* _PROMPT_:
The expected output is the full set of entries, retyped verbatim, pictures excluded.

:: ENTRIES SHOWN

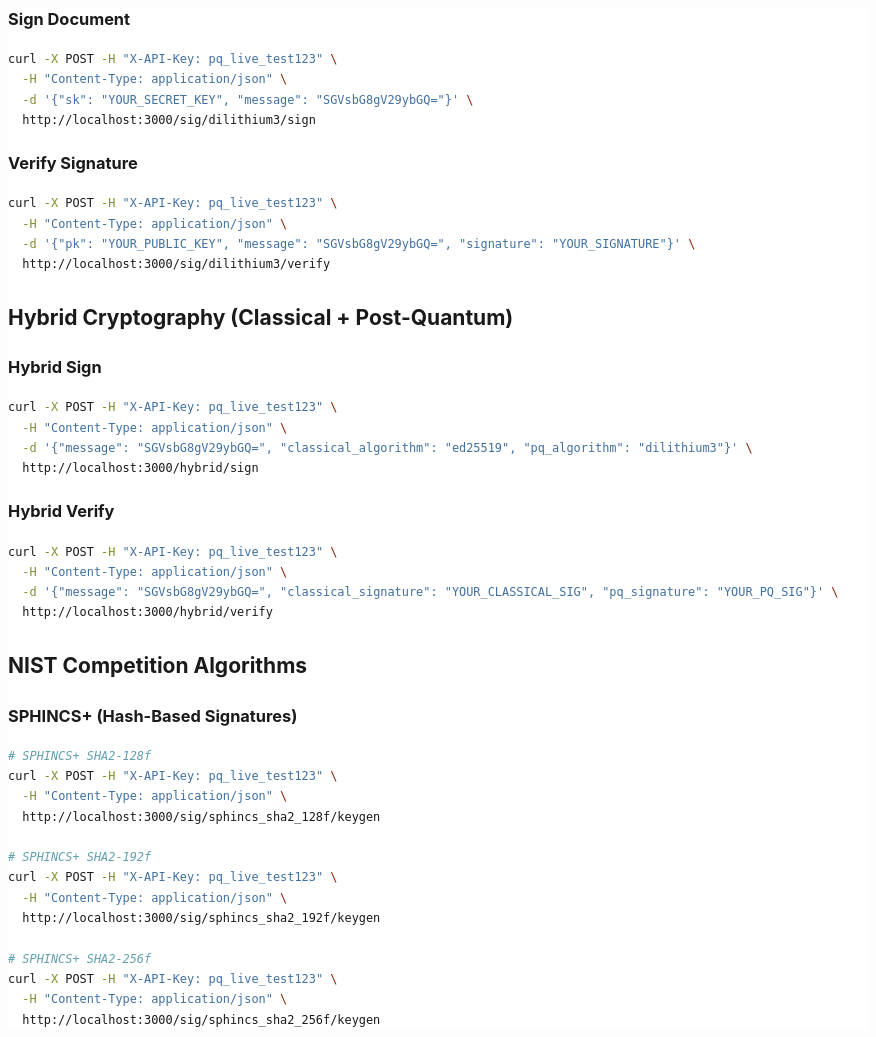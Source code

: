 ### Sign Document
```bash
curl -X POST -H "X-API-Key: pq_live_test123" \
  -H "Content-Type: application/json" \
  -d '{"sk": "YOUR_SECRET_KEY", "message": "SGVsbG8gV29ybGQ="}' \
  http://localhost:3000/sig/dilithium3/sign
```

### Verify Signature
```bash
curl -X POST -H "X-API-Key: pq_live_test123" \
  -H "Content-Type: application/json" \
  -d '{"pk": "YOUR_PUBLIC_KEY", "message": "SGVsbG8gV29ybGQ=", "signature": "YOUR_SIGNATURE"}' \
  http://localhost:3000/sig/dilithium3/verify
```

## Hybrid Cryptography (Classical + Post-Quantum)

### Hybrid Sign
```bash
curl -X POST -H "X-API-Key: pq_live_test123" \
  -H "Content-Type: application/json" \
  -d '{"message": "SGVsbG8gV29ybGQ=", "classical_algorithm": "ed25519", "pq_algorithm": "dilithium3"}' \
  http://localhost:3000/hybrid/sign
```

### Hybrid Verify
```bash
curl -X POST -H "X-API-Key: pq_live_test123" \
  -H "Content-Type: application/json" \
  -d '{"message": "SGVsbG8gV29ybGQ=", "classical_signature": "YOUR_CLASSICAL_SIG", "pq_signature": "YOUR_PQ_SIG"}' \
  http://localhost:3000/hybrid/verify
```

## NIST Competition Algorithms

### SPHINCS+ (Hash-Based Signatures)
```bash
# SPHINCS+ SHA2-128f
curl -X POST -H "X-API-Key: pq_live_test123" \
  -H "Content-Type: application/json" \
  http://localhost:3000/sig/sphincs_sha2_128f/keygen

# SPHINCS+ SHA2-192f
curl -X POST -H "X-API-Key: pq_live_test123" \
  -H "Content-Type: application/json" \
  http://localhost:3000/sig/sphincs_sha2_192f/keygen

# SPHINCS+ SHA2-256f
curl -X POST -H "X-API-Key: pq_live_test123" \
  -H "Content-Type: application/json" \
  http://localhost:3000/sig/sphincs_sha2_256f/keygen
```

::::

* _RESULT OF THIS EXERCISE_:
Source code

: ### Sign Document
```bash
curl -X POST -H "X-API-Key: pq_live_test123" \
  -H "Content-Type: application/json" \
  -d '{"sk": "YOUR_SECRET_KEY", "message": "SGVsbG8gV29ybGQ="}' \
  http://localhost:3000/sig/dilithium3/sign
```

### Verify Signature
```bash
curl -X POST -H "X-API-Key: pq_live_test123" \
  -H "Content-Type: application/json" \
  -d '{"pk": "YOUR_PUBLIC_KEY", "message": "SGVsbG8gV29ybGQ=", "signature": "YOUR_SIGNATURE"}' \
  http://localhost:3000/sig/dilithium3/verify
```

## Hybrid Cryptography (Classical + Post-Quantum)

### Hybrid Sign
```bash
curl -X POST -H "X-API-Key: pq_live_test123" \
  -H "Content-Type: application/json" \
  -d '{"message": "SGVsbG8gV29ybGQ=", "classical_algorithm": "ed25519", "pq_algorithm": "dilithium3"}' \
  http://localhost:3000/hybrid/sign
```

### Hybrid Verify
```bash
curl -X POST -H "X-API-Key: pq_live_test123" \
  -H "Content-Type: application/json" \
  -d '{"message": "SGVsbG8gV29ybGQ=", "classical_signature": "YOUR_CLASSICAL_SIG", "pq_signature": "YOUR_PQ_SIG"}' \
  http://localhost:3000/hybrid/verify
```

## NIST Competition Algorithms

### SPHINCS+ (Hash-Based Signatures)
```bash
# SPHINCS+ SHA2-128f
curl -X POST -H "X-API-Key: pq_live_test123" \
  -H "Content-Type: application/json" \
  http://localhost:3000/sig/sphincs_sha2_128f/keygen

# SPHINCS+ SHA2-192f
curl -X POST -H "X-API-Key: pq_live_test123" \
  -H "Content-Type: application/json" \
  http://localhost:3000/sig/sphincs_sha2_192f/keygen

# SPHINCS+ SHA2-256f
curl -X POST -H "X-API-Key: pq_live_test123" \
  -H "Content-Type: application/json" \
  http://localhost:3000/sig/sphincs_sha2_256f/keygen
```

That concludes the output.